### [TASK DIRECTIONS]
In the entries below, find each line with the string "function" and copy it.

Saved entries
'''

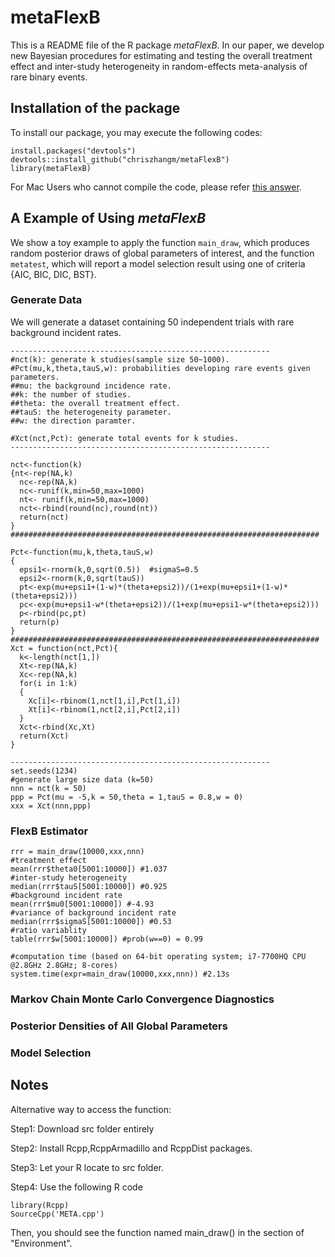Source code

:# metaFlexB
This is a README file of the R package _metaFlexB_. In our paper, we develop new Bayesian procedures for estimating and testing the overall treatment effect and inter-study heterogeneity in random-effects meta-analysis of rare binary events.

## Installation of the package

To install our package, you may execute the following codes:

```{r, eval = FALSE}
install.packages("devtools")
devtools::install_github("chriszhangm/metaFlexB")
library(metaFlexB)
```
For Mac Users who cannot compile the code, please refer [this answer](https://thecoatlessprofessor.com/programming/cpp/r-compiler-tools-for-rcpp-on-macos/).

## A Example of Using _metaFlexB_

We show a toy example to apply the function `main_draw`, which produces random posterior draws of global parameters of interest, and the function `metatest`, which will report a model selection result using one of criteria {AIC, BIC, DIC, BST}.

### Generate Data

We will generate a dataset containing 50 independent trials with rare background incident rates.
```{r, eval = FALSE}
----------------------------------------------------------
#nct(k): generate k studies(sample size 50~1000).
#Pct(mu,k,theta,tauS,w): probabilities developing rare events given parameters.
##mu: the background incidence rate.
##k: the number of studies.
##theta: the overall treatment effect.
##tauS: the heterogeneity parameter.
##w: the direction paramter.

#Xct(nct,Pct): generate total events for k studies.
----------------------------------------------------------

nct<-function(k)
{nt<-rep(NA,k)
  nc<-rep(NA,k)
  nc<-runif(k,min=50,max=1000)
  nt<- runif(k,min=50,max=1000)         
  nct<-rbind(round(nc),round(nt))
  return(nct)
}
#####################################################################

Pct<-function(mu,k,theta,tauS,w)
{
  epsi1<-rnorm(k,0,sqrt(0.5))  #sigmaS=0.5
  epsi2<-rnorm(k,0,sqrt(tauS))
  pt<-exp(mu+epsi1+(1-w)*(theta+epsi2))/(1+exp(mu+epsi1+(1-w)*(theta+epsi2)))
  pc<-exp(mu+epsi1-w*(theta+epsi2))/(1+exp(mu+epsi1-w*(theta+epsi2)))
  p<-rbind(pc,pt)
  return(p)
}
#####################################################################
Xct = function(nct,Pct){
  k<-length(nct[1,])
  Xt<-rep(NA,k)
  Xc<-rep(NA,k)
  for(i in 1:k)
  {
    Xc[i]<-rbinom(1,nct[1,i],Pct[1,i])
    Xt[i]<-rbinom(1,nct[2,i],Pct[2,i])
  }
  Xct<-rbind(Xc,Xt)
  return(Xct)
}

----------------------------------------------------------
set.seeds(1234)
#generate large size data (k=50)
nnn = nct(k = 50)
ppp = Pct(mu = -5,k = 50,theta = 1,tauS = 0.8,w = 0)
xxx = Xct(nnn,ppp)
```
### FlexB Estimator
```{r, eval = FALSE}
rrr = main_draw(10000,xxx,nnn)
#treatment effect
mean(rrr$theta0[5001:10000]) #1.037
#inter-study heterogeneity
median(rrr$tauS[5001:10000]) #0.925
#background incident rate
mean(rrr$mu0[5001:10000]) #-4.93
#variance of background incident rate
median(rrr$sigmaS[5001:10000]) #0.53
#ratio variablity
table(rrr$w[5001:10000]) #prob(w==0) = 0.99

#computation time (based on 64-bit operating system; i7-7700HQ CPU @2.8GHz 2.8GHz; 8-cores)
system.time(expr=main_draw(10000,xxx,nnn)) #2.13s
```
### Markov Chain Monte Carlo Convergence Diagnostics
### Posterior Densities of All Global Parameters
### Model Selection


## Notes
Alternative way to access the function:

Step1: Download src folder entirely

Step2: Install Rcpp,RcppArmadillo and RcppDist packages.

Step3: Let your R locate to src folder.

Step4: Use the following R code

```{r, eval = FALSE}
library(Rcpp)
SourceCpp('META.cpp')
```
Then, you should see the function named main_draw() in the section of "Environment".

'''

### [RESULT BELOW]
We show a toy example to apply the function `main_draw`, which produces random posterior draws of global parameters of interest, and the function `metatest`, which will report a model selection result using one of criteria {AIC, BIC, DIC, BST}.
nct<-function(k)
Pct<-function(mu,k,theta,tauS,w)
Xct = function(nct,Pct){
Alternative way to access the function:
Then, you should see the function named main_draw() in the section of "Environment".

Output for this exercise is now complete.